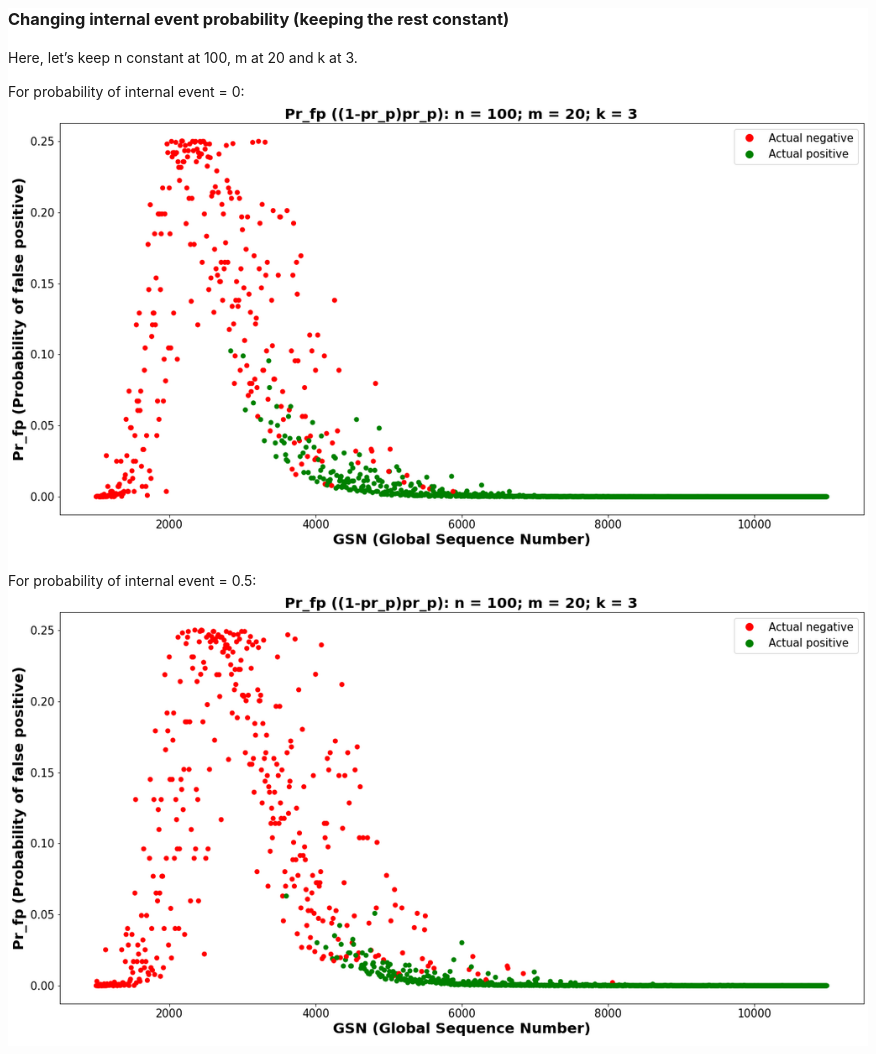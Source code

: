 ### Changing internal event probability (keeping the rest constant)
Here, let’s keep n constant at 100, m at 20 and k at 3.

For probability of internal event = 0:
![alt text](results/5.bmp)

For probability of internal event = 0.5:
![alt text](results/image034.png)
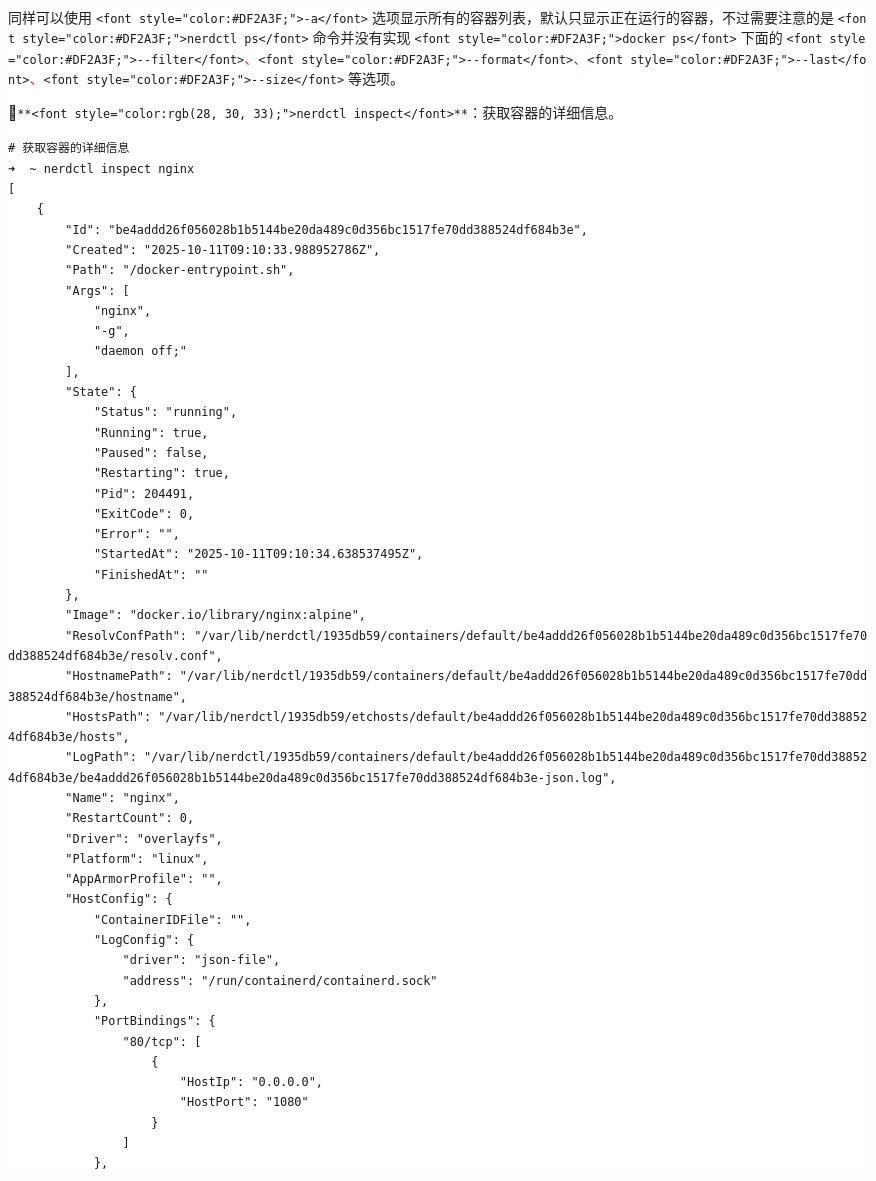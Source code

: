 <font style="color:rgb(28, 30, 33);">同样可以使用 </font>`<font style="color:#DF2A3F;">-a</font>`<font style="color:rgb(28, 30, 33);"> 选项显示所有的容器列表，默认只显示正在运行的容器，不过需要注意的是 </font>`<font style="color:#DF2A3F;">nerdctl ps</font>`<font style="color:rgb(28, 30, 33);"> 命令并没有实现 </font>`<font style="color:#DF2A3F;">docker ps</font>`<font style="color:rgb(28, 30, 33);"> 下面的 </font>`<font style="color:#DF2A3F;">--filter</font>`<font style="color:#DF2A3F;">、</font>`<font style="color:#DF2A3F;">--format</font>`<font style="color:#DF2A3F;">、</font>`<font style="color:#DF2A3F;">--last</font>`<font style="color:#DF2A3F;">、</font>`<font style="color:#DF2A3F;">--size</font>`<font style="color:#DF2A3F;"> </font><font style="color:rgb(28, 30, 33);">等选项。</font>

**<font style="color:rgb(28, 30, 33);">🐳</font>**`**<font style="color:rgb(28, 30, 33);">nerdctl inspect</font>**`<font style="color:rgb(28, 30, 33);">：获取容器的详细信息。</font>

```shell
# 获取容器的详细信息
➜  ~ nerdctl inspect nginx
[
    {
        "Id": "be4addd26f056028b1b5144be20da489c0d356bc1517fe70dd388524df684b3e",
        "Created": "2025-10-11T09:10:33.988952786Z",
        "Path": "/docker-entrypoint.sh",
        "Args": [
            "nginx",
            "-g",
            "daemon off;"
        ],
        "State": {
            "Status": "running",
            "Running": true,
            "Paused": false,
            "Restarting": true,
            "Pid": 204491,
            "ExitCode": 0,
            "Error": "",
            "StartedAt": "2025-10-11T09:10:34.638537495Z",
            "FinishedAt": ""
        },
        "Image": "docker.io/library/nginx:alpine",
        "ResolvConfPath": "/var/lib/nerdctl/1935db59/containers/default/be4addd26f056028b1b5144be20da489c0d356bc1517fe70dd388524df684b3e/resolv.conf",
        "HostnamePath": "/var/lib/nerdctl/1935db59/containers/default/be4addd26f056028b1b5144be20da489c0d356bc1517fe70dd388524df684b3e/hostname",
        "HostsPath": "/var/lib/nerdctl/1935db59/etchosts/default/be4addd26f056028b1b5144be20da489c0d356bc1517fe70dd388524df684b3e/hosts",
        "LogPath": "/var/lib/nerdctl/1935db59/containers/default/be4addd26f056028b1b5144be20da489c0d356bc1517fe70dd388524df684b3e/be4addd26f056028b1b5144be20da489c0d356bc1517fe70dd388524df684b3e-json.log",
        "Name": "nginx",
        "RestartCount": 0,
        "Driver": "overlayfs",
        "Platform": "linux",
        "AppArmorProfile": "",
        "HostConfig": {
            "ContainerIDFile": "",
            "LogConfig": {
                "driver": "json-file",
                "address": "/run/containerd/containerd.sock"
            },
            "PortBindings": {
                "80/tcp": [
                    {
                        "HostIp": "0.0.0.0",
                        "HostPort": "1080"
                    }
                ]
            },
```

---*---

§ **TASK DETAILS**: Where does the word "nginx" occur in the data? Copy every line that has it.

§ **RESPONSE**:
➜  ~ nerdctl inspect nginx
            "nginx",
        "Image": "docker.io/library/nginx:alpine",
        "Name": "nginx",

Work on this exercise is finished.